I have been hoping ever since the election that I might have a personal interview with you, if not before, certainly during the present month. But the objections to such a meeting suggested by you while I was at the sea-shore now exist, perhaps even with greater force than at that time. With our known pleasant personal relation a meeting would doubtless call forth many idle and annoying speculations and groundless surmises.

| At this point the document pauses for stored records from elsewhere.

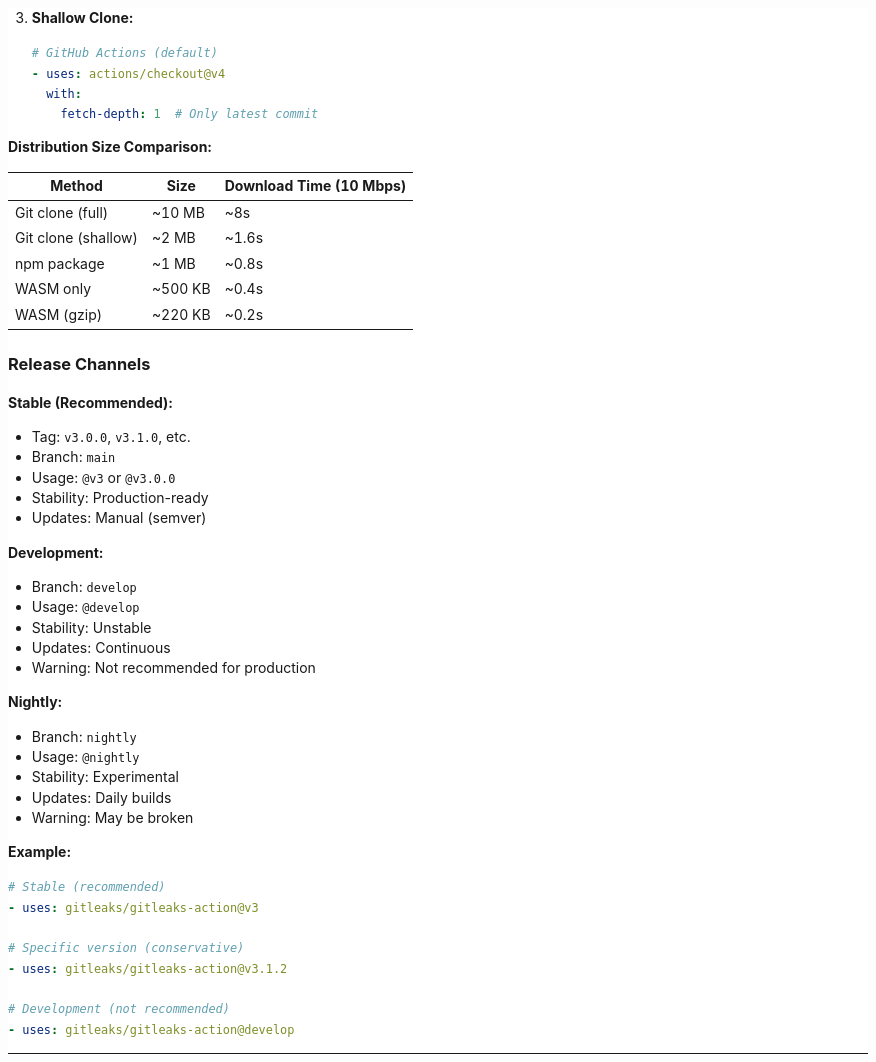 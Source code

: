3. **Shallow Clone:**
   ```yaml
   # GitHub Actions (default)
   - uses: actions/checkout@v4
     with:
       fetch-depth: 1  # Only latest commit
   ```

**Distribution Size Comparison:**

| Method | Size | Download Time (10 Mbps) |
|--------|------|-------------------------|
| Git clone (full) | ~10 MB | ~8s |
| Git clone (shallow) | ~2 MB | ~1.6s |
| npm package | ~1 MB | ~0.8s |
| WASM only | ~500 KB | ~0.4s |
| WASM (gzip) | ~220 KB | ~0.2s |

### Release Channels

**Stable (Recommended):**
- Tag: `v3.0.0`, `v3.1.0`, etc.
- Branch: `main`
- Usage: `@v3` or `@v3.0.0`
- Stability: Production-ready
- Updates: Manual (semver)

**Development:**
- Branch: `develop`
- Usage: `@develop`
- Stability: Unstable
- Updates: Continuous
- Warning: Not recommended for production

**Nightly:**
- Branch: `nightly`
- Usage: `@nightly`
- Stability: Experimental
- Updates: Daily builds
- Warning: May be broken

**Example:**
```yaml
# Stable (recommended)
- uses: gitleaks/gitleaks-action@v3

# Specific version (conservative)
- uses: gitleaks/gitleaks-action@v3.1.2

# Development (not recommended)
- uses: gitleaks/gitleaks-action@develop
```

---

An interchange of thoughts with Colonel King (whose returning health is a source of great joy to me) would also be peculiarly pleasant and profitable, but here, again, there are obstacles in the way. He cannot come North, and I cannot go to Washington. Communication by letter is still open. My thoughts for the last four weeks have been earnestly turned to the formation of a cabinet. And although I must in the end be responsible for the appointments, and consequently should follow my own well-considered convictions, I cannot help saying often to myself how agreeable it would be to compare conclusions upon this or that point with Mr. Buchanan. I do not mean to trouble you with the many matters of difficulty that evidently lie in my path. So far as I have been able to form an opinion as to public sentiment and reasonable public expectation, I think I am expected to call around me gentlemen who have not hitherto occupied cabinet position, and in view of the jealousies and embarrassments which environ any other course, this expectation is in accordance with my own judgment, a judgment strengthened by the impression that it is sanctioned by views expressed by you. Regarding you with the confidence of a friend, and appreciating your disinterested patriotism as well as your wide experience and comprehensive statesmanship, I trust you will deem it neither an intrusion nor annoyance when I ask your suggestions and advice.

If not mistaken in this, you will confer a great favor by writing me, as fully as you may deem proper, as to the launching (if I may so express myself) of the incoming administration, and more especially in regard to men and things in Pennsylvania. In relation to appointments requiring prompt action after the inauguration, I shall, as far as practicable, leave Concord with purposes definitely formed, and not likely to be changed.

Should you deem that I ought not thus to tax you, burn the letter, but give me, as of yore, your good will and wishes.

I shall regard, as you will of course, whatever passes between us as in the strictest sense confidential.

Very truly, your friend,
Frank Pierce.
[MR. BUCHANAN TO GENERAL PIERCE.]
Wheatland, near Lancaster, December 11, 1852.

My Dear Sir:—

Your favor of the 7th instant reached me last evening.

You do me no more than justice in “regarding me with the free confidence of a friend,” and I can say in all sincerity that, both for your own sake and that of the country, I most ardently desire the success of your administration. Having asked my suggestions and advice “as to the launching of the incoming administration,” I shall cheerfully give it, with all the frankness of friendship.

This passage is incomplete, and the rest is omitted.